Personally I use the following convention for tables and views: Prefix the table name with the type of data it holds, which is usually pretty clear, but no t always. Here are some examples of the prefixes I use:
data_ (Tables that hold core data)
ref_ (Reference tables that hold look-up values)
xref_ (Many-to-many join tables)
info_ (Meta data tables (may not apply in some situations, but in my case, stuff like tables that hold data about which versions of associated data or applications the database goes with, etc.))
app_ (Tables that are appended to other tables via views (Again may not apply to a lot of people, but in my case these are static tables that hold stuff like geographic information, which is appended to records by stuff like zip code, etc.)
and of course, the widely used fact_ and dim_ prefixes for facts and dimensions in data warehouses.
One could argue that such prefixes should now be implemented as schemas, but I like to reserve the schema for "who", as they provide a different level of security management.
Where I currently work we use all lower case for column names, and Mixed case, with underscore separators for table names, so like: data_Claim_Transactions.
We use all lower case for the column names in part due to the fact that we have a mix of Java and Linux, which are case sensitive.
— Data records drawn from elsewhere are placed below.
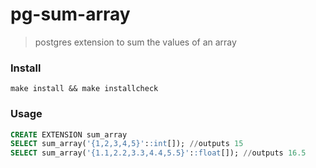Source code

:# pg-sum-array
> postgres extension to sum the values of an array


### Install
```
make install && make installcheck
```

### Usage
```sql
CREATE EXTENSION sum_array
SELECT sum_array('{1,2,3,4,5}'::int[]); //outputs 15
SELECT sum_array('{1.1,2.2,3.3,4.4,5.5}'::float[]); //outputs 16.5
```
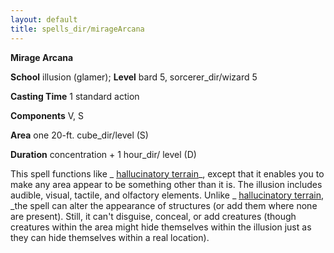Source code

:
 ```yaml
---
layout: default
title: spells_dir/mirageArcana
---
```

 **Mirage Arcana**

**School** illusion (glamer); **Level** bard 5, sorcerer_dir/wizard 5

**Casting Time** 1 standard action

**Components** V, S

**Area** one 20-ft. cube_dir/level (S)

**Duration** concentration + 1 hour_dir/ level (D)

This spell functions like _ [hallucinatory terrain](../hallucinatoryTerrain#_hallucinatory-terrain)_, except that it enables you to make any area appear to be something other than it is. The illusion includes audible, visual, tactile, and olfactory elements. Unlike _ [hallucinatory terrain](../hallucinatoryTerrain#_hallucinatory-terrain), _the spell can alter the appearance of structures (or add them where none are present). Still, it can't disguise, conceal, or add creatures (though creatures within the area might hide themselves within the illusion just as they can hide themselves within a real location).

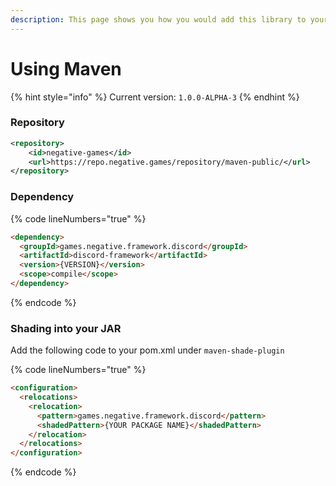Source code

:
```yaml
---
description: This page shows you how you would add this library to your Maven Project!
---
```


# Using Maven

{% hint style="info" %}
Current version: `1.0.0-ALPHA-3`
{% endhint %}

### Repository

```xml
<repository>     
    <id>negative-games</id>
    <url>https://repo.negative.games/repository/maven-public/</url>
</repository>
```

### Dependency

{% code lineNumbers="true" %}
```markdown
<dependency>
  <groupId>games.negative.framework.discord</groupId>
  <artifactId>discord-framework</artifactId>
  <version>{VERSION}</version>
  <scope>compile</scope>
</dependency>
```
{% endcode %}

### Shading into your JAR

Add the following code to your pom.xml under `maven-shade-plugin`

{% code lineNumbers="true" %}
```markdown
<configuration>
  <relocations>
    <relocation>
      <pattern>games.negative.framework.discord</pattern>
      <shadedPattern>{YOUR PACKAGE NAME}</shadedPattern>
    </relocation>
  </relocations>
</configuration>
```
{% endcode %}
Also, since Oracle is case sensitive, I think even if you are using SQL Server, which isn't by default, its a good practice to design for case sensitivity. We use quite long column names actually, we have some around 100 characters long, but they are very descriptive, and given the nature of what we do, its kind of required. I'd say for an application database, you can get away with shorter column names. In data warehousing, you tend to need longer names, especially when you have lots of columns with similar content or if you have highly denormalized tables.